RECORDED INFORMATION:
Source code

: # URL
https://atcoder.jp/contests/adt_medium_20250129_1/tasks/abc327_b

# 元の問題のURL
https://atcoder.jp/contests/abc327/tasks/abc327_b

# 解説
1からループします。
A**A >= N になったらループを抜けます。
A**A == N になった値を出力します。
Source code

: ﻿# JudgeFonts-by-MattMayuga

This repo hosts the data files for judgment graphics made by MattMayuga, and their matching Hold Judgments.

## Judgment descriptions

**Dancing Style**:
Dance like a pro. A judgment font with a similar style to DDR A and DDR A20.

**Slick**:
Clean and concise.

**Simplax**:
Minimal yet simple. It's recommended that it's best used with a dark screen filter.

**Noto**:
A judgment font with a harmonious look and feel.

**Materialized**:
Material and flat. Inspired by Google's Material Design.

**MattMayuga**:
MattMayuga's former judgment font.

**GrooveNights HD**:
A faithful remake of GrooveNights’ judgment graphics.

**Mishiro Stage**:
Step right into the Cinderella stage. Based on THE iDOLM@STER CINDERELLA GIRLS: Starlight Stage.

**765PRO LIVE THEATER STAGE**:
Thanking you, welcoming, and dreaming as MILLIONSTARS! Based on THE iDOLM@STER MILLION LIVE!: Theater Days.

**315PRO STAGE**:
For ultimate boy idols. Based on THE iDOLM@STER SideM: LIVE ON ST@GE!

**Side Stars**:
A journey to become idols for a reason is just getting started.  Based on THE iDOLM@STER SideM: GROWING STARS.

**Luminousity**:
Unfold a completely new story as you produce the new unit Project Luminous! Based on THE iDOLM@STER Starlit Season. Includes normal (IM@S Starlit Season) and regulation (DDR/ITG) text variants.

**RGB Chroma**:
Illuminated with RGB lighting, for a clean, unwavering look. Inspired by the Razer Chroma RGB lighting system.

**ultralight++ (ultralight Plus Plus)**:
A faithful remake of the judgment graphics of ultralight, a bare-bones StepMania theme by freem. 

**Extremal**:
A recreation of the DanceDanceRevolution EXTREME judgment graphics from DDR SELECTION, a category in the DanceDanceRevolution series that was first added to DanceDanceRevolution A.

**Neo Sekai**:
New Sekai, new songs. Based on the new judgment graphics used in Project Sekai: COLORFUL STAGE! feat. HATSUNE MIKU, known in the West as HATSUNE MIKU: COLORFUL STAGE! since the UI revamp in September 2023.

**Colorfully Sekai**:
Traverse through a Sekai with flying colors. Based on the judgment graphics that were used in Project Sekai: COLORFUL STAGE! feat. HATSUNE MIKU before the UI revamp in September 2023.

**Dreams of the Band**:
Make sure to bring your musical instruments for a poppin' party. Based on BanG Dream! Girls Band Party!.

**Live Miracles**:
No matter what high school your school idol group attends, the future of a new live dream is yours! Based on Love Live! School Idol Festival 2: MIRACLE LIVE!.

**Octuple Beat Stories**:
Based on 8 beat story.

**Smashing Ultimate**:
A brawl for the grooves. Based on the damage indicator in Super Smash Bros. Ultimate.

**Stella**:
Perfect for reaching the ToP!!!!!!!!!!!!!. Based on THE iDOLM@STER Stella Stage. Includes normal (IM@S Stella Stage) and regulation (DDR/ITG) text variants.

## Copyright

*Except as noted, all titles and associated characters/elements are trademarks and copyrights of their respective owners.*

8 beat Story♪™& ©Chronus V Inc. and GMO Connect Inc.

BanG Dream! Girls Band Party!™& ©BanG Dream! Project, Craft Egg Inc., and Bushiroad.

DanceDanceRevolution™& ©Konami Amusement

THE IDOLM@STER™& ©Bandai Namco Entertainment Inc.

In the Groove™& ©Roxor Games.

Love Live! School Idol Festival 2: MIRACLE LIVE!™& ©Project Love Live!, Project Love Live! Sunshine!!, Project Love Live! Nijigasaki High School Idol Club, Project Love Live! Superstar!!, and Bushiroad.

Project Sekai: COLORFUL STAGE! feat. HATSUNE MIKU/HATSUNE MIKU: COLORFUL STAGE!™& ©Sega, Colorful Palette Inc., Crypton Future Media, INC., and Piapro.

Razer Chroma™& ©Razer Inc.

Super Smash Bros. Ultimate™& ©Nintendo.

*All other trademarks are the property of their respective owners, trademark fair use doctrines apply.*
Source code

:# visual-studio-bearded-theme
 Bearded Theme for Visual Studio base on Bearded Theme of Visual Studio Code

WHAT YOU SHOULD DO: Reproduce every entry, word for word.

RESPONSE BELOW:
Source code

: # URL
https://atcoder.jp/contests/adt_medium_20250129_1/tasks/abc327_b

# 元の問題のURL
https://atcoder.jp/contests/abc327/tasks/abc327_b

# 解説
1からループします。
A**A >= N になったらループを抜けます。
A**A == N になった値を出力します。
Source code

: ﻿# JudgeFonts-by-MattMayuga

This repo hosts the data files for judgment graphics made by MattMayuga, and their matching Hold Judgments.

## Judgment descriptions

**Dancing Style**:
Dance like a pro. A judgment font with a similar style to DDR A and DDR A20.

**Slick**:
Clean and concise.

**Simplax**:
Minimal yet simple. It's recommended that it's best used with a dark screen filter.

**Noto**:
A judgment font with a harmonious look and feel.

**Materialized**:
Material and flat. Inspired by Google's Material Design.

**MattMayuga**:
MattMayuga's former judgment font.

**GrooveNights HD**:
A faithful remake of GrooveNights’ judgment graphics.

**Mishiro Stage**:
Step right into the Cinderella stage. Based on THE iDOLM@STER CINDERELLA GIRLS: Starlight Stage.

**765PRO LIVE THEATER STAGE**:
Thanking you, welcoming, and dreaming as MILLIONSTARS! Based on THE iDOLM@STER MILLION LIVE!: Theater Days.

**315PRO STAGE**:
For ultimate boy idols. Based on THE iDOLM@STER SideM: LIVE ON ST@GE!

**Side Stars**:
A journey to become idols for a reason is just getting started.  Based on THE iDOLM@STER SideM: GROWING STARS.

**Luminousity**:
Unfold a completely new story as you produce the new unit Project Luminous! Based on THE iDOLM@STER Starlit Season. Includes normal (IM@S Starlit Season) and regulation (DDR/ITG) text variants.

**RGB Chroma**:
Illuminated with RGB lighting, for a clean, unwavering look. Inspired by the Razer Chroma RGB lighting system.

**ultralight++ (ultralight Plus Plus)**:
A faithful remake of the judgment graphics of ultralight, a bare-bones StepMania theme by freem. 

**Extremal**:
A recreation of the DanceDanceRevolution EXTREME judgment graphics from DDR SELECTION, a category in the DanceDanceRevolution series that was first added to DanceDanceRevolution A.

**Neo Sekai**:
New Sekai, new songs. Based on the new judgment graphics used in Project Sekai: COLORFUL STAGE! feat. HATSUNE MIKU, known in the West as HATSUNE MIKU: COLORFUL STAGE! since the UI revamp in September 2023.

**Colorfully Sekai**:
Traverse through a Sekai with flying colors. Based on the judgment graphics that were used in Project Sekai: COLORFUL STAGE! feat. HATSUNE MIKU before the UI revamp in September 2023.

**Dreams of the Band**:
Make sure to bring your musical instruments for a poppin' party. Based on BanG Dream! Girls Band Party!.

**Live Miracles**:
No matter what high school your school idol group attends, the future of a new live dream is yours! Based on Love Live! School Idol Festival 2: MIRACLE LIVE!.

**Octuple Beat Stories**:
Based on 8 beat story.

**Smashing Ultimate**:
A brawl for the grooves. Based on the damage indicator in Super Smash Bros. Ultimate.

**Stella**:
Perfect for reaching the ToP!!!!!!!!!!!!!. Based on THE iDOLM@STER Stella Stage. Includes normal (IM@S Stella Stage) and regulation (DDR/ITG) text variants.

## Copyright

*Except as noted, all titles and associated characters/elements are trademarks and copyrights of their respective owners.*

8 beat Story♪™& ©Chronus V Inc. and GMO Connect Inc.

BanG Dream! Girls Band Party!™& ©BanG Dream! Project, Craft Egg Inc., and Bushiroad.

DanceDanceRevolution™& ©Konami Amusement

THE IDOLM@STER™& ©Bandai Namco Entertainment Inc.

In the Groove™& ©Roxor Games.

Love Live! School Idol Festival 2: MIRACLE LIVE!™& ©Project Love Live!, Project Love Live! Sunshine!!, Project Love Live! Nijigasaki High School Idol Club, Project Love Live! Superstar!!, and Bushiroad.

Project Sekai: COLORFUL STAGE! feat. HATSUNE MIKU/HATSUNE MIKU: COLORFUL STAGE!™& ©Sega, Colorful Palette Inc., Crypton Future Media, INC., and Piapro.

Razer Chroma™& ©Razer Inc.

Super Smash Bros. Ultimate™& ©Nintendo.

*All other trademarks are the property of their respective owners, trademark fair use doctrines apply.*
Source code

:# visual-studio-bearded-theme
 Bearded Theme for Visual Studio base on Bearded Theme of Visual Studio Code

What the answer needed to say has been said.